# Problem to solve
Using the listing below, extract each line that has the word "cdot" in it.
———
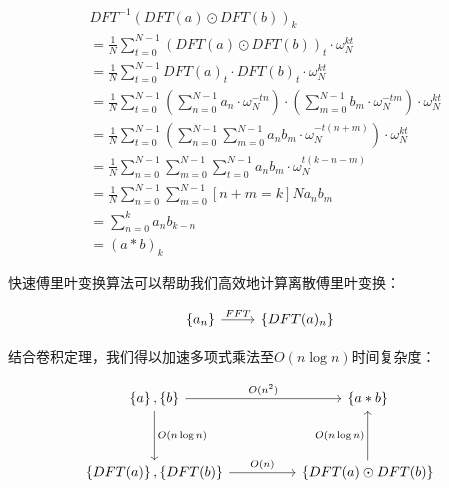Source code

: \documentclass[UTF8]{book}
\begin{document}
\begin{large}
    \begin{equation}
        \begin{aligned}
            &DFT^{-1}\left ( DFT(a) \odot DFT(b) \right )_k \\
            &= \frac{1}{N}\sum_{t=0}^{N-1}\left ( DFT(a) \odot DFT(b) \right )_t \cdot \omega_N^{kt}\\
            &= \frac{1}{N}\sum_{t=0}^{N-1} DFT(a)_t \cdot DFT(b)_t \cdot \omega_N^{kt} \\
            &= \frac{1}{N}\sum_{t=0}^{N-1} \left ( \sum_{n=0}^{N-1}{a_n \cdot \omega_{N}^{-tn}} \right ) \cdot \left ( \sum_{m=0}^{N-1}{b_m \cdot \omega_{N}^{-tm}} \right ) \cdot \omega_N^{kt} \\
            &= \frac{1}{N}\sum_{t=0}^{N-1} \left ( \sum_{n=0}^{N-1}\sum_{m=0}^{N-1}a_nb_m \cdot \omega_N^{-t(n+m)} \right ) \cdot \omega_N^{kt} \\
            &= \frac{1}{N}\sum_{n=0}^{N-1}\sum_{m=0}^{N-1}\sum_{t=0}^{N-1}a_nb_m \cdot \omega_N^{t(k-n-m)} \\
            &= \frac{1}{N}\sum_{n=0}^{N-1}\sum_{m=0}^{N-1}\left [ n+m=k \right ]Na_nb_m \\
            &= \sum_{n=0}^{k}a_nb_{k-n} \\
            &= (a*b)_k
            \nonumber
        \end{aligned}
    \end{equation}
\end{large}
快速傅里叶变换算法可以帮助我们高效地计算离散傅里叶变换：
\begin{large}
    \begin{equation}
        \begin{aligned}
            \begin{tikzcd}
                \left \{ a_n \right \} \arrow[r,"FFT"] & \left \{ DFT(a)_n \right \}
            \end{tikzcd}
            \nonumber
        \end{aligned}
    \end{equation}
\end{large}
结合卷积定理，我们得以加速多项式乘法至$O(n\log n)$时间复杂度：
\begin{large}
    \begin{equation}
        \begin{aligned}
            \begin{tikzcd}
                \left \{ a \right \}, \left \{ b \right \} \arrow[dd,"O(n\log n)"] \arrow[rr,"O(n^2)"] & & \left \{ a*b \right \} \\
                & & \\
                \left \{ DFT(a) \right \}, \left \{ DFT(b) \right \} \arrow[rr,"O(n)"] & & \left \{ DFT(a) \odot DFT(b) \right \} \arrow[uu,"O(n\log n)"]
            \end{tikzcd}
            \nonumber
        \end{aligned}
    \end{equation}
\end{large}
\end{document}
———
# Output for this task
            &= \frac{1}{N}\sum_{t=0}^{N-1}\left ( DFT(a) \odot DFT(b) \right )_t \cdot \omega_N^{kt}\\
            &= \frac{1}{N}\sum_{t=0}^{N-1} DFT(a)_t \cdot DFT(b)_t \cdot \omega_N^{kt} \\
            &= \frac{1}{N}\sum_{t=0}^{N-1} \left ( \sum_{n=0}^{N-1}{a_n \cdot \omega_{N}^{-tn}} \right ) \cdot \left ( \sum_{m=0}^{N-1}{b_m \cdot \omega_{N}^{-tm}} \right ) \cdot \omega_N^{kt} \\
            &= \frac{1}{N}\sum_{t=0}^{N-1} \left ( \sum_{n=0}^{N-1}\sum_{m=0}^{N-1}a_nb_m \cdot \omega_N^{-t(n+m)} \right ) \cdot \omega_N^{kt} \\
            &= \frac{1}{N}\sum_{n=0}^{N-1}\sum_{m=0}^{N-1}\sum_{t=0}^{N-1}a_nb_m \cdot \omega_N^{t(k-n-m)} \\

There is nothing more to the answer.